* What is expected: Of the entries below, copy only those lines that contain the word "right".

*** Entries provided Section Begins ***

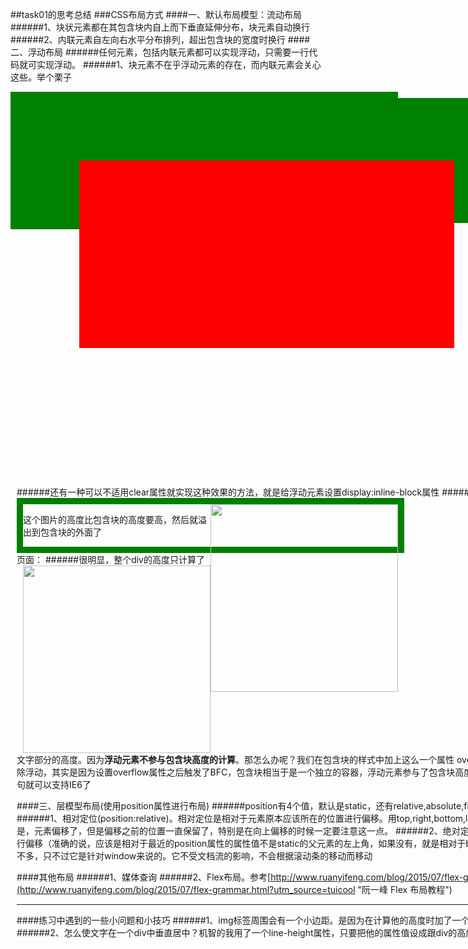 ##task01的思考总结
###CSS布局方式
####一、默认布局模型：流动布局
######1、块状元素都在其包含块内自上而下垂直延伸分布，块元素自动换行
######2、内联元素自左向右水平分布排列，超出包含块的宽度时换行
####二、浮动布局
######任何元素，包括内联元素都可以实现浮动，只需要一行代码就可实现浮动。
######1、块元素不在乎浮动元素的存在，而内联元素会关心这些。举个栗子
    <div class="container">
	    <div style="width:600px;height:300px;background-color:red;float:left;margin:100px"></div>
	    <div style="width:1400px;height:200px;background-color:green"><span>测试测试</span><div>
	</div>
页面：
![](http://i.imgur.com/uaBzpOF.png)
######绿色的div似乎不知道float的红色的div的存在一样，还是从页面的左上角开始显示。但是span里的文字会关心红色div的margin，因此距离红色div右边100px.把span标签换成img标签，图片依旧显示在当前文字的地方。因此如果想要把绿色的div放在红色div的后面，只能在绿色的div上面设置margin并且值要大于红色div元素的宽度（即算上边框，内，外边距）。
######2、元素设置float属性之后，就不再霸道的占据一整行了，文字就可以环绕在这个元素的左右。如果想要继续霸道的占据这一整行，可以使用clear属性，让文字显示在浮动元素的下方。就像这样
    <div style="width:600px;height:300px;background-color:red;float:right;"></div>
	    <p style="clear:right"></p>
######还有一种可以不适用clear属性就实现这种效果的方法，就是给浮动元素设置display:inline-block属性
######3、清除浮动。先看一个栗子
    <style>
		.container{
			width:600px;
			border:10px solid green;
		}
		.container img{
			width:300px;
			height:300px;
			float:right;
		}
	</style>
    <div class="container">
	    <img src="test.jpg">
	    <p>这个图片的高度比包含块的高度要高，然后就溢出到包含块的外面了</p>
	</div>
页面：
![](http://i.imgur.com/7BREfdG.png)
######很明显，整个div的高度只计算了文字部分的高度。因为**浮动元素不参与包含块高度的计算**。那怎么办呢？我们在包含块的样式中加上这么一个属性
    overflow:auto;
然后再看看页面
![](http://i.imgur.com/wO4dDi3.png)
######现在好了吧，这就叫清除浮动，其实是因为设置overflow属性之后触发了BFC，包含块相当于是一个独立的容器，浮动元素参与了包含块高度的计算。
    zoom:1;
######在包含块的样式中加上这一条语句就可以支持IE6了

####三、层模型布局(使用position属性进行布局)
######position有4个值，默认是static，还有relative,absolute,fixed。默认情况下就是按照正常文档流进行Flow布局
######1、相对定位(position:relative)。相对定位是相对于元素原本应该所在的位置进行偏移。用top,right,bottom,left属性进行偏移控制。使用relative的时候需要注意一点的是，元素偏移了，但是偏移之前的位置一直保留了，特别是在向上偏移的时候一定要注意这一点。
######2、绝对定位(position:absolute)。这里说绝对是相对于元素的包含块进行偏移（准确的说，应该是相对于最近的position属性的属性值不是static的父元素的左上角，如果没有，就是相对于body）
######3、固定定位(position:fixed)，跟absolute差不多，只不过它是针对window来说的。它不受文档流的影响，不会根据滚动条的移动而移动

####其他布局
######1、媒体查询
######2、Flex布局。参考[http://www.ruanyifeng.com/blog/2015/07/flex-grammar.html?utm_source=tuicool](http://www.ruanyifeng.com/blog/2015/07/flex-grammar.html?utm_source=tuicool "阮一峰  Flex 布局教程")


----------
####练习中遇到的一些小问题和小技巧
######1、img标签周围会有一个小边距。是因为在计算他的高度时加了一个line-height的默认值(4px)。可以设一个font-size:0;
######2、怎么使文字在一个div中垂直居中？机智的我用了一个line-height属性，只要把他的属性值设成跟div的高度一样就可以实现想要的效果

*** Entries provided Section Ends ***

* Exercise output:
    <div style="width:600px;height:300px;background-color:red;float:right;"></div>
	    <p style="clear:right"></p>
			float:right;
######1、相对定位(position:relative)。相对定位是相对于元素原本应该所在的位置进行偏移。用top,right,bottom,left属性进行偏移控制。使用relative的时候需要注意一点的是，元素偏移了，但是偏移之前的位置一直保留了，特别是在向上偏移的时候一定要注意这一点。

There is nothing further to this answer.